_Task_:
Copy each line from the data that has the word "population" in it.

=== Begin Enclosure ===

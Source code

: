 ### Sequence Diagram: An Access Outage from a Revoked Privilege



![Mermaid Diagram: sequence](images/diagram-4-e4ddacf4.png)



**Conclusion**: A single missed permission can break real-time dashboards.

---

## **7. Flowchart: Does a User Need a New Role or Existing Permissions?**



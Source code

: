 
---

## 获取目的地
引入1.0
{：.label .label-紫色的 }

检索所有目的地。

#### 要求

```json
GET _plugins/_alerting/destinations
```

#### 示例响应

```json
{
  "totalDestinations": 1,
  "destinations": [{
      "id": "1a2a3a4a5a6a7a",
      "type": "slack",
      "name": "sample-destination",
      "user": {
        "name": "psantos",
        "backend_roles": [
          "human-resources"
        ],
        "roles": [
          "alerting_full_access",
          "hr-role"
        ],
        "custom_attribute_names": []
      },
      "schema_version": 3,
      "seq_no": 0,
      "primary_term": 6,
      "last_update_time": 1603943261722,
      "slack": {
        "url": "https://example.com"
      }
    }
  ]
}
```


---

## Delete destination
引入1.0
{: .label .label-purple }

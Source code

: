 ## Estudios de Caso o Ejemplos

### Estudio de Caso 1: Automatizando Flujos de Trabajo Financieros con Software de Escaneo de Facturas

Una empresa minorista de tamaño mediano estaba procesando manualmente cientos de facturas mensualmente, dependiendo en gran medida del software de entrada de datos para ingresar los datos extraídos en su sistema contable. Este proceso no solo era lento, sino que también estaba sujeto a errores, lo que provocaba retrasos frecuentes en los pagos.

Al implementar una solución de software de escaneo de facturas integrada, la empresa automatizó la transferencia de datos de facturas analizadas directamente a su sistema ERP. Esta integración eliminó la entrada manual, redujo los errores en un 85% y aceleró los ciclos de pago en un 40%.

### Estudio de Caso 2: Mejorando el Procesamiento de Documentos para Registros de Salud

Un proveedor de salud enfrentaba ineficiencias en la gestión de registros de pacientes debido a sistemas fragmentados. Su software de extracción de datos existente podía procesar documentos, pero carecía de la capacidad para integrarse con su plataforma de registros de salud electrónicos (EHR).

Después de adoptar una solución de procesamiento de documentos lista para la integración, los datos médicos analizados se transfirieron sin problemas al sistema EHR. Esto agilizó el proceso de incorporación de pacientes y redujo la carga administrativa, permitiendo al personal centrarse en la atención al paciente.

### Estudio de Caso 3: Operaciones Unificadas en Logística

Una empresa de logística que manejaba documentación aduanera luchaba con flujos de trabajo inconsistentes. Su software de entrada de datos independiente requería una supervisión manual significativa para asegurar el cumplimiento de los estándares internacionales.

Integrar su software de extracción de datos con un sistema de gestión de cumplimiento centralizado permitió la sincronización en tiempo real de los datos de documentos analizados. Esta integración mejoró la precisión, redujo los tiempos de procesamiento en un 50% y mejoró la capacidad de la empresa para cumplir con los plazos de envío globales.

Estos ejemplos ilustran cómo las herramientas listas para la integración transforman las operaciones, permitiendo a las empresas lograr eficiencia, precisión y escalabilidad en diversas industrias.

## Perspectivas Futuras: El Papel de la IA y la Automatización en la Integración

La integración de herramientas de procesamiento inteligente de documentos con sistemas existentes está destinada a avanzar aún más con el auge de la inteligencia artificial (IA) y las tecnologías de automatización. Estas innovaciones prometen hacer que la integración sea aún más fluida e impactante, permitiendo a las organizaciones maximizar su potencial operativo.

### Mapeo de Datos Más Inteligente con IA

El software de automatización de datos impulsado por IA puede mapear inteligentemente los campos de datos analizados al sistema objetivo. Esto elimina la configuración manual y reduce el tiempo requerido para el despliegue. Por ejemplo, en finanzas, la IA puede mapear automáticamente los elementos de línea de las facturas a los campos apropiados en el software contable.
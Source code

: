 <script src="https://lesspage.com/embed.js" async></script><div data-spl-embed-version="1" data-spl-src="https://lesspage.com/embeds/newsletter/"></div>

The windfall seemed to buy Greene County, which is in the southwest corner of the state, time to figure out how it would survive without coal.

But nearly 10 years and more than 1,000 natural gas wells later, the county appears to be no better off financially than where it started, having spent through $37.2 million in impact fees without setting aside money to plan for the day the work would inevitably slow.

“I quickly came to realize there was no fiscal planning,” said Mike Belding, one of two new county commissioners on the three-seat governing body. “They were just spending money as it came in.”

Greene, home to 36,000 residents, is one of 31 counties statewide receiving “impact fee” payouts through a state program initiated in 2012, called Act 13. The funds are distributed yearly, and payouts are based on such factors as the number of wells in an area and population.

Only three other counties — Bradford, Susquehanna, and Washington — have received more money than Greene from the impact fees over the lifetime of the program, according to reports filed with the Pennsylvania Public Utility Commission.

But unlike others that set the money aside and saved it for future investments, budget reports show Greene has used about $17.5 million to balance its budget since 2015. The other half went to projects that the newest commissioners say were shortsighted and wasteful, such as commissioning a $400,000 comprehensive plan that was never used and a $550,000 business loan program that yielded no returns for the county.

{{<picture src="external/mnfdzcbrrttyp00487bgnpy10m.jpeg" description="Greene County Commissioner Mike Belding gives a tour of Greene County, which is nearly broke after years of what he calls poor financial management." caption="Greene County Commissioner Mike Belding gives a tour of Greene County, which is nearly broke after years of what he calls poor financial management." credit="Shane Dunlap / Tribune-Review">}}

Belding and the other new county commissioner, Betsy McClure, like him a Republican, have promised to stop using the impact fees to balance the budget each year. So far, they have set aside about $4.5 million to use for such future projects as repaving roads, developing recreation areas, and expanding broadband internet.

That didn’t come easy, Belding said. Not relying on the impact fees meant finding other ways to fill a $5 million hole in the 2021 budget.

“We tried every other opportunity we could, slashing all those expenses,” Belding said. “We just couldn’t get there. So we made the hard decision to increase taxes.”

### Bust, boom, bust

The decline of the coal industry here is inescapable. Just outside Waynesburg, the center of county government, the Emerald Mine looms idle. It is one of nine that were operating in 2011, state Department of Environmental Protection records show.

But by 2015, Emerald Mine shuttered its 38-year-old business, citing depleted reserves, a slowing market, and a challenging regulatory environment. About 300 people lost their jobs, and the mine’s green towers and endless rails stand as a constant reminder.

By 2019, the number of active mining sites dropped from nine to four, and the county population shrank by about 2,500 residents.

=== End Enclosure ===

_Response box_:
Greene, home to 36,000 residents, is one of 31 counties statewide receiving “impact fee” payouts through a state program initiated in 2012, called Act 13. The funds are distributed yearly, and payouts are based on such factors as the number of wells in an area and population.
By 2019, the number of active mining sites dropped from nine to four, and the county population shrank by about 2,500 residents.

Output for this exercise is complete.